We can find values a,b from user-specified near/far planes, and then construct a 4x4 matrix to give us this result. While quite clever and interesting, deriving the mapping from the frustum to the CVV is rather tedious and arcane, and instead we will let the widely-used function gl.Frustum() and gl.Perspective() functions do it for us; just choose one and use it (both are implemented for you in cuon-matrix-quat.js). See: https://www.opengl.org/sdk/docs/man2/xhtml/glFrustum.xml https://www.opengl.org/sdk/docs/man2/xhtml/gluPerspective.xml Both functions use the same underlying matrix: n = znear, f = zfar, both>0. (f also equals focal distance, from origin to image plane, as before) t = ytop, b = ybottom, r = xright, l = xleft

Tpers=[ 2n/(r-l) 0 (r+l)/(r-l) 0 ] [ 0 2n/(t-b) (t+b)/(t-b) 0 ] [ 0 0 -(f+n)/(f-n) -2fn/(f-n)] [ 0 0 -1 0 ]

Step 4B: Suppose you want an orthographic camera instead of a perspective (pinhole) camera? Like the naïve Tpers, you could use a naïve Tortho matrix, which is just the 4x4 identity matrix with a 3rd row set entirely to zero (so that z is ignored), but that’s a poor strategy. Orthographic cameras also need near,far,left,right,top, and bottom clipping planes for the most precise results, and the ‘ortho()’ function implemented for you in cuon-matrix-quat.js applies this orthographic matrix:

Tortho= [ 2/(r-l) 0 0 -(r+l)/(r-l) ] [ 0 2/(t-b) 0 -(t+b)/(t-b) ] [ 0 0 -2/(f-n) -(f+n)/(f-n) ] [ 0 0 0 1 ]

Step 5: VIEWPORT-to-screen: After we apply Tpers or Tortho and the perspective divide, all transformed vertices (u,v,n,w) fit into the Canonical View Volume (CVV), so that. –1 <= u/w <= +1, - 1<= v/w <= +1, 0 <= n/w <= +1). The u/w, v/w are the 2D coordinates within camera image plane, and n/w is a normalized measure of true depth from the eyepoint to the vertex (e.g. not the same as z distance)—it is the position of a vertex between the znear and zfar planes. To make the final image, we only need to map the camera’s coordinates (u/w, v/w) to our HTML5 canvas or viewport or screen. These coordinate values all stay within [-1,1] (because they were clipped to that range) but now we want to change these coordinates to match our on-screen viewport; the rectangle from [0,0] to [width,height] measured in pixels. Once again we apply a scale matrix, followed by a translate matrix to adjust the u and v values (w is unchanged, n can be ignored): TSviewport = [ sx 0 0 tx ] [ 0 sy 0 ty ] [ 0 0 1 0 ] [ 0 0 0 1 ] After this change to viewport coordinates, divide by ‘w’: pixel coordinates (x,y) = (u/w, v/w)

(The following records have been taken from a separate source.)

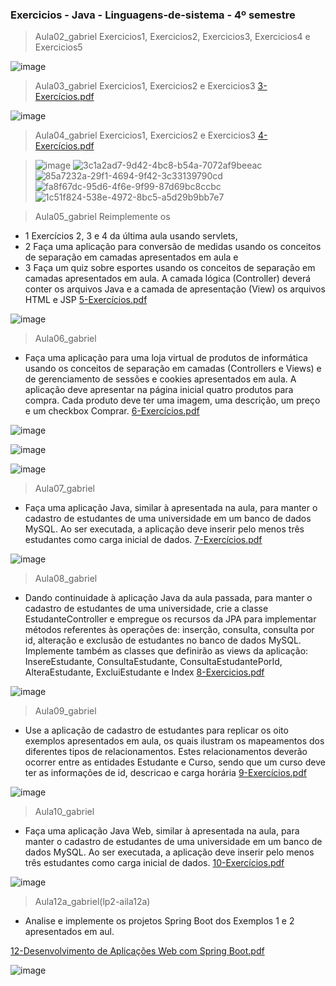 ### Exercicios - Java - Linguagens-de-sistema - 4º semestre
>Aula02_gabriel Exercicios1, Exercicios2, Exercicios3, Exercicios4 e Exercicios5

![image](https://github.com/GabrielAlvesGit/Java-linguagens-de-sistema/assets/102634725/38d566e0-4d25-4f87-8dd5-1ba1ed95ddbe)

>Aula03_gabriel Exercicios1, Exercicios2 e Exercicios3
[3-Exercícios.pdf](https://github.com/GabrielAlvesGit/Java-linguagens-de-sistema/files/14546578/3-Exercicios.pdf)
>
![image](https://github.com/GabrielAlvesGit/Java-linguagens-de-sistema/assets/102634725/1fc5dd7c-75cb-4726-b646-4305575e81cb)

>Aula04_gabriel Exercicios1, Exercicios2 e Exercicios3
[4-Exercícios.pdf](https://github.com/GabrielAlvesGit/Java-linguagens-de-sistema/files/14734186/4-Exercicios.pdf)

>![image](https://github.com/GabrielAlvesGit/Java-linguagens-de-sistema/assets/102634725/1fc5dd7c-75cb-4726-b646-4305575e81cb)
![3c1a2ad7-9d42-4bc8-b54a-7072af9beeac](https://github.com/GabrielAlvesGit/Java-linguagens-de-sistema/assets/102634725/5d24ef27-2a31-47b1-bcbb-63ed889b9234)
![85a7232a-29f1-4694-9f42-3c33139790cd](https://github.com/GabrielAlvesGit/Java-linguagens-de-sistema/assets/102634725/d5495ea9-2ad1-437e-8121-e238353f4ba1)
![fa8f67dc-95d6-4f6e-9f99-87d69bc8ccbc](https://github.com/GabrielAlvesGit/Java-linguagens-de-sistema/assets/102634725/a0ad5cb0-2023-446b-ad2a-d44fd24f1f69)
![1c51f824-538e-4972-8bc5-a5d29b9bb7e7](https://github.com/GabrielAlvesGit/Java-linguagens-de-sistema/assets/102634725/06bbdc7b-8159-46d2-a9bc-3c8de70db9f2)

>Aula05_gabriel Reimplemente os
* 1 Exercícios 2, 3 e 4 da última aula usando servlets, 
* 2 Faça uma aplicação para conversão de medidas usando os conceitos de separação em camadas apresentados em aula e 
* 3  Faça um quiz sobre esportes usando os conceitos de separação em camadas apresentados em aula. A camada lógica (Controller) deverá conter os arquivos Java e a camada de apresentação (View) os arquivos HTML e JSP
[5-Exercícios.pdf](https://github.com/GabrielAlvesGit/Java-linguagens-de-sistema/files/14809053/5-Exercicios.1.pdf)

![image](https://github.com/GabrielAlvesGit/Java-linguagens-de-sistema/assets/102634725/24eebbda-6cb9-4386-a91a-55f9ff357a2d)

>Aula06_gabriel
* Faça uma aplicação para uma loja virtual de produtos de informática usando os
conceitos de separação em camadas (Controllers e Views) e de gerenciamento de sessões e
cookies apresentados em aula. A aplicação deve apresentar na página inicial quatro produtos
para compra. Cada produto deve ter uma imagem, uma descrição, um preço e um checkbox
Comprar.
[6-Exercícios.pdf](https://github.com/GabrielAlvesGit/Java-linguagens-de-sistema/files/14891281/6-Exercicios.pdf)

![image](https://github.com/GabrielAlvesGit/Java-linguagens-de-sistema/assets/102634725/0d640c00-b984-4442-80f0-a3c40888926d)

![image](https://github.com/GabrielAlvesGit/Java-linguagens-de-sistema/assets/102634725/cb231655-abc3-4143-ae51-61f3b581fe3d)

![image](https://github.com/GabrielAlvesGit/Java-linguagens-de-sistema/assets/102634725/73ce37d9-be76-4d12-8ce8-1e467b251266)


>Aula07_gabriel
* Faça uma aplicação Java, similar à apresentada na aula, para manter o cadastro
de estudantes de uma universidade em um banco de dados MySQL. Ao ser executada, a
aplicação deve inserir pelo menos três estudantes como carga inicial de dados.
[7-Exercícios.pdf](https://github.com/GabrielAlvesGit/Java-linguagens-de-sistema/files/14926059/7-Exercicios.pdf)

![image](https://github.com/GabrielAlvesGit/Java-linguagens-de-sistema/assets/102634725/3f7c2ecd-6296-4168-810e-5096937295ff)



>Aula08_gabriel
* Dando continuidade à aplicação Java da aula passada, para manter o cadastro
de estudantes de uma universidade, crie a classe EstudanteController e empregue os recursos
da JPA para implementar métodos referentes às operações de: inserção, consulta, consulta
por id, alteração e exclusão de estudantes no banco de dados MySQL. Implemente também as
classes que definirão as views da aplicação: InsereEstudante, ConsultaEstudante,
ConsultaEstudantePorId, AlteraEstudante, ExcluiEstudante e Index
[8-Exercicios.pdf](https://github.com/GabrielAlvesGit/Java-linguagens-de-sistema/files/15283531/8-Exercicios.pdf)

![image](https://github.com/GabrielAlvesGit/Java-linguagens-de-sistema/assets/102634725/43172f96-6f9a-45a4-b5bb-38ba6aafa1ab)



>Aula09_gabriel
* Use a aplicação de cadastro de estudantes para replicar os oito exemplos apresentados em aula, os quais ilustram os mapeamentos dos diferentes tipos de relacionamentos. Estes relacionamentos deverão ocorrer entre as entidades Estudante e Curso, sendo que um curso deve ter as informações de id, descricao e carga horária
[9-Exercícios.pdf](https://github.com/GabrielAlvesGit/Java-linguagens-de-sistema/files/15283532/9-Exercicios.pdf)

![image](https://github.com/GabrielAlvesGit/Java-linguagens-de-sistema/assets/102634725/bfea7eeb-e825-4085-ba94-69799d9fe241)


>Aula10_gabriel
* Faça uma aplicação Java Web, similar à apresentada na aula, para manter o
cadastro de estudantes de uma universidade em um banco de dados MySQL. Ao ser
executada, a aplicação deve inserir pelo menos três estudantes como carga inicial de dados.
[10-Exercícios.pdf](https://github.com/GabrielAlvesGit/Java-linguagens-de-sistema/files/15283545/10-Exercicios.pdf)

![image](https://github.com/GabrielAlvesGit/Java-linguagens-de-sistema/assets/102634725/ad764ade-9b98-4925-b094-4bbce7a00fd1)


>Aula12a_gabriel(lp2-aila12a)
* Analise e implemente os projetos Spring Boot dos Exemplos 1 e 2 apresentados em aul.

[12-Desenvolvimento de Aplicações Web com Spring Boot.pdf](https://github.com/GabrielAlvesGit/Java-linguagens-de-sistema/files/15396652/12-Desenvolvimento.de.Aplicacoes.Web.com.Spring.Boot.pdf)

![image](https://github.com/GabrielAlvesGit/Java-linguagens-de-sistema/assets/102634725/226cdbbc-7adf-4b54-9f46-b631fd571a91)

3D Virtual Camera Summary: The ‘viewing’ transformation, the 4x4 matrix that transforms a world-space vertex (x,y,z,w) to its on- screen pixel coordinates (u/w’, v/w’) is the concatenation of 4 matrices: [u] = [Tsviewport][Tpers or Tortho][VIEW][MODEL][x] [v] [y] [n] [z] [w’] [w]

Viewing in WebGL: See gl. lookAt( ) and gl.setLookAt() functions.: Eye point= the center of projection, the VRP, specified in 3D ‘world space’ coordinates Center point= the 3D world-space ‘aiming point’ for the camera. VPN = Center - Eye Up = same as VUP vector.

See gl.perspective() and gl.setPersepective() function: fovy: field-of-view angle in degrees in y direction: determines angle between top and bottom clip planes aspect: ratio of camera image width to camera image height. zNear, zFar = always positive values; be sure zNear < zFar

See gl.Frustum() and gl.setFrustum function: Constructs Tpers matrix as described above; user supplies left, right, top, bottom, near, far values.

See gl.ortho() and gl.setOrtho() function: Constructs orthographic matrix described above; user supplies left, right, bottom, top, near, far values.